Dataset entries

=== Begin Enclosure ===

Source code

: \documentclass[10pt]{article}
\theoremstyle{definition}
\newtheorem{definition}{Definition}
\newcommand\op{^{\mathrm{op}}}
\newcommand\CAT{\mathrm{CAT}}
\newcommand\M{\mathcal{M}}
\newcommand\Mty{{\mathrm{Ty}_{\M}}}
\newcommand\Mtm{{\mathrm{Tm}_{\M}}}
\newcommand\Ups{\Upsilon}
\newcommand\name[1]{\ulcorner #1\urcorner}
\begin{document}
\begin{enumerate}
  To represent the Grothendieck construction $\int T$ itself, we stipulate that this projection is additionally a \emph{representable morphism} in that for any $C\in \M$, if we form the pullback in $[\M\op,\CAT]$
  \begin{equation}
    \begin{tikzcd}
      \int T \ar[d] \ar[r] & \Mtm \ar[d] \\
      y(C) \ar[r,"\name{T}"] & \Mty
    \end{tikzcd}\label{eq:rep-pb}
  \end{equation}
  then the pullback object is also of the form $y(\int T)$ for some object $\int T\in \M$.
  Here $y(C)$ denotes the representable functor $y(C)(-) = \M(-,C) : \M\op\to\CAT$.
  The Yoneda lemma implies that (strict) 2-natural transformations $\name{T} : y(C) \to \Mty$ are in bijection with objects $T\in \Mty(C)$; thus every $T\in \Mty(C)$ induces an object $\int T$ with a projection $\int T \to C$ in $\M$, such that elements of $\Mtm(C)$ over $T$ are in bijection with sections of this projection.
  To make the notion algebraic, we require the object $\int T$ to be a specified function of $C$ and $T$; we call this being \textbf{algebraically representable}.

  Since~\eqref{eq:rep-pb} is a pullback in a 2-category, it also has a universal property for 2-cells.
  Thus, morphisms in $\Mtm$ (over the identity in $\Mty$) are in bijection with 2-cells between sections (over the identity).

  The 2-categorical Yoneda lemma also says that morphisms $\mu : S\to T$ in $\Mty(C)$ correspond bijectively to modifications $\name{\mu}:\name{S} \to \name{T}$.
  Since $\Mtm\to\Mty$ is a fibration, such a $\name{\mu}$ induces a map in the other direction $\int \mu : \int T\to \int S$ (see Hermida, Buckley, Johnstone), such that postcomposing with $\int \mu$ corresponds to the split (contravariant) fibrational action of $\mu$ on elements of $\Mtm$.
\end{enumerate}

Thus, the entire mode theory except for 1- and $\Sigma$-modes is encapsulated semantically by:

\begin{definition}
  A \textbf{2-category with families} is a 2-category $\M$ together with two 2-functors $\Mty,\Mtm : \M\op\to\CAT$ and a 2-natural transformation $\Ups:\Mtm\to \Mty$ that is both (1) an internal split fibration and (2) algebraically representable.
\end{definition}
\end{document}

=== End Enclosure ===
=== Begin Enclosure ===

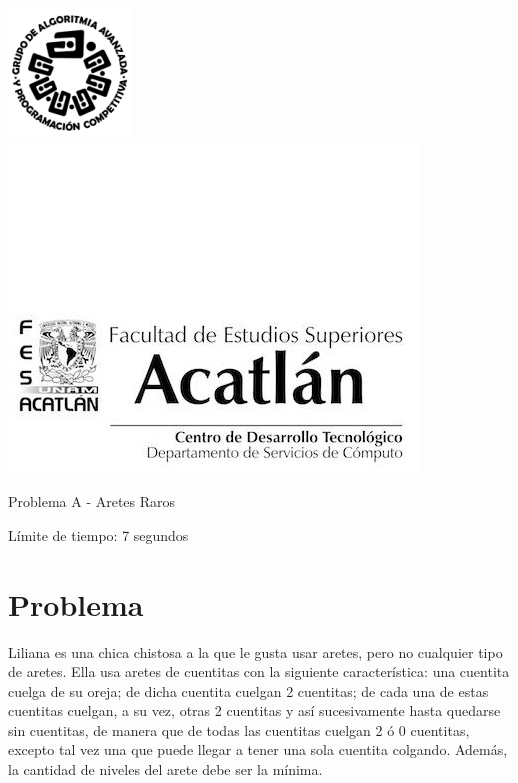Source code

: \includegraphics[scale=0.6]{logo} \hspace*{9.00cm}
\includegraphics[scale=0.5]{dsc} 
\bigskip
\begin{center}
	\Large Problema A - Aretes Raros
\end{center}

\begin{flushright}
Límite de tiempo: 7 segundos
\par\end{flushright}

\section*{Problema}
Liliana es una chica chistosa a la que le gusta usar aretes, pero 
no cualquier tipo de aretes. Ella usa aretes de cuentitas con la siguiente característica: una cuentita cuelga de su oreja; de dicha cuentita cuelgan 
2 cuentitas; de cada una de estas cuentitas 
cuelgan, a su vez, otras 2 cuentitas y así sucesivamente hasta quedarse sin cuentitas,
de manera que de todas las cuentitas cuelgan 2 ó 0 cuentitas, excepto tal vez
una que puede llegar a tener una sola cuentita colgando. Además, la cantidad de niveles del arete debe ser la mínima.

=== End Enclosure ===

* **Instructions to follow**
Whenever the string "morphisms" turns up in a line of the data, copy that line.

* **Task result**
  Thus, morphisms in $\Mtm$ (over the identity in $\Mty$) are in bijection with 2-cells between sections (over the identity).
  The 2-categorical Yoneda lemma also says that morphisms $\mu : S\to T$ in $\Mty(C)$ correspond bijectively to modifications $\name{\mu}:\name{S} \to \name{T}$.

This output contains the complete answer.